Over the course of the next half hour, various citizens spoke for and against appealing the verdict. A lot of people were just flat-out scared of the repercussions of losing an appeal, of the mounting legal fees.

The meeting had started at five thirty, and it was about a quarter past six when Lurine sauntered up to the podium. While the rest of us huddled in our coats to ward off the chill, Lurine was wearing a form-fitting sheath dress of black satin, a pearl necklace, and a pair of Louboutins with five-inch heels, and appeared oblivious to the cold.

Given that she regularly swam in Lake Michigan in midwinter in her true form, I suppose that wasn’t a surprise.

A few men in the audience whistled as she adjusted the microphone. “Why, thank you, sweethearts.” Lurine smiled. “Tell me, are any of you gambling men?”

“I’ll take a gamble on you any day!” one of them shouted.

Her smile deepened. “Aren’t you cute? Well, I like a good gamble from time to time myself. Now that I’ve heard both sides of the argument, I’m willing to gamble on a little thing I like to call the American justice system—not to mention my dear young friend Daisy—which is why I’m offering to underwrite the legal expenses of an appeal.”

The hall burst into spontaneous applause.

“She waited long enough to make her offer,” Stefan murmured in my ear, sounding amused.

I smiled. “It takes good timing to make an entrance.”

“Thank you,” Lurine said sweetly when the applause died. “Now, I’m confident that we’ll win the appeal and recoup our legal fees in full, having had some experience in these matters, but . . .” She raised one hand. “In the very unlikely event that I’m wrong, I promise to personally spearhead the fund-raising effort to settle the damages. And I do still know a few people in Hollywood with deep pockets,” she added.

More cheers erupted.

Lurine shifted to address the board and council members. “Now, just to be clear, that offer is contingent on your decision to appeal this ridiculous verdict.”

“It’s a generous offer,” Mayor Jason Hallifax said sincerely. “I think I speak for all three municipalities when I say thank you, Ms. Hollister.”

“Of course, you’re very—” Lurine began.

At the back of the hall, the doors opened unexpectedly. A warm breeze swept into the room. It smelled like summer, like newly mown grass, like apricots ripening in the sun, sweet and golden and indolent. It was a scent that suggested an idyllic afternoon, dozing in a hammock in the deep green shade in the hottest part of the day, the sound of honeybees droning in the background.

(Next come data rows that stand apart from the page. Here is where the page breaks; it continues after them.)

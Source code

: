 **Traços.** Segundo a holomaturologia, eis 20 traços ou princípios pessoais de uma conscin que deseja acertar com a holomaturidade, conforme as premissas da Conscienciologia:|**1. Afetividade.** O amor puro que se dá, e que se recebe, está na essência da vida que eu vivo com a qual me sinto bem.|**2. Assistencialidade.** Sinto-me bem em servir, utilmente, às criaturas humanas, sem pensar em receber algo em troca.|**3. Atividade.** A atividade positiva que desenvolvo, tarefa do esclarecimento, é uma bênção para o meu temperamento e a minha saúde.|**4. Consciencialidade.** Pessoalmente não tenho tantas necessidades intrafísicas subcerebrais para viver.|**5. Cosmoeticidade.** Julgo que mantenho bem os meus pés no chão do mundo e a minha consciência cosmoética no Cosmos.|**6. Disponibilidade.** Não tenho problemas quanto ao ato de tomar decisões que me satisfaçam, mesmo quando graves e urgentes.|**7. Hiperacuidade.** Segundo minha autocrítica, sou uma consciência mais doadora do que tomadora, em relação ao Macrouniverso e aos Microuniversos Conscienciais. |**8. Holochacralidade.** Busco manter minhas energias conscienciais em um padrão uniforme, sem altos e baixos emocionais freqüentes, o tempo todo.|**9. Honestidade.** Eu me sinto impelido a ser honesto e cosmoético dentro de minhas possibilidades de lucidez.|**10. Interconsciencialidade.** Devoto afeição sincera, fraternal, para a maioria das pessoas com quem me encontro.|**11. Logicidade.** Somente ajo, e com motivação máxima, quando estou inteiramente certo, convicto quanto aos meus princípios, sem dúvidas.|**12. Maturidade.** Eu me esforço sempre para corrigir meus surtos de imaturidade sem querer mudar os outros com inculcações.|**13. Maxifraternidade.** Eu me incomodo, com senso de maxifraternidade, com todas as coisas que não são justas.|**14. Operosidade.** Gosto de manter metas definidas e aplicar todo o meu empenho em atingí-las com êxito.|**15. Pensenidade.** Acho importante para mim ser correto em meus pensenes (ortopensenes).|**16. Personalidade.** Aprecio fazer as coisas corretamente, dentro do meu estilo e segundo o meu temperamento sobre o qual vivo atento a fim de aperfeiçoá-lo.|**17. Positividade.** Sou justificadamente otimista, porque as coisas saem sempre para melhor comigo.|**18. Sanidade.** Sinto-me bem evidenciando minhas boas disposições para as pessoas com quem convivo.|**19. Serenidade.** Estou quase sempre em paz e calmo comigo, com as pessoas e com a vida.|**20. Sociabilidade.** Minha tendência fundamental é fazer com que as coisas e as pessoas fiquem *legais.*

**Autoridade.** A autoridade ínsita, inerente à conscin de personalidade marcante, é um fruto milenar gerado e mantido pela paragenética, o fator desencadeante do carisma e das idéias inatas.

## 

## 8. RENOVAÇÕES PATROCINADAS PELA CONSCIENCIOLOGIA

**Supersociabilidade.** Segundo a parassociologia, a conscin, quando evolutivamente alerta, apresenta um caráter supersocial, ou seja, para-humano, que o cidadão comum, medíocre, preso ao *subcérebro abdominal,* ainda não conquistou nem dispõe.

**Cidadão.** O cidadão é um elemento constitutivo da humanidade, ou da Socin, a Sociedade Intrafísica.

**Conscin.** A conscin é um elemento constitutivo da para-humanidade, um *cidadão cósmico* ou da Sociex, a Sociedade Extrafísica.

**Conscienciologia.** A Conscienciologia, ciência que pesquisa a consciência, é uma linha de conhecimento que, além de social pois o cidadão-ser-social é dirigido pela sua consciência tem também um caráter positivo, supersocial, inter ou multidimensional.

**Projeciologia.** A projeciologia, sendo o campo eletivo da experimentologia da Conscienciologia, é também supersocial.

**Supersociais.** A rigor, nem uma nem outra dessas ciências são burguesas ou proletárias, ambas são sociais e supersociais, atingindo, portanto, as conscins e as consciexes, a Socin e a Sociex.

I felt myself relaxing without thinking about it, the room’s chill driven from my bones. Everyone did.

Well, almost everyone.

At the podium, Lurine stiffened, her gaze taking on a basilisk stare as she whispered something under her breath.

The woman escorted into the Pemkowet City Hall by a contingent of security guards in black jackets and trousers was, hands down, the most beautiful woman I’d ever seen in my life.

And based on the profound sense of presence that charged the summery air, a sense I’d never encountered anywhere but Hel’s throne room in Little Niflheim, she was also a goddess.

A goddess, walking aboveground. That wasn’t supposed to be possible.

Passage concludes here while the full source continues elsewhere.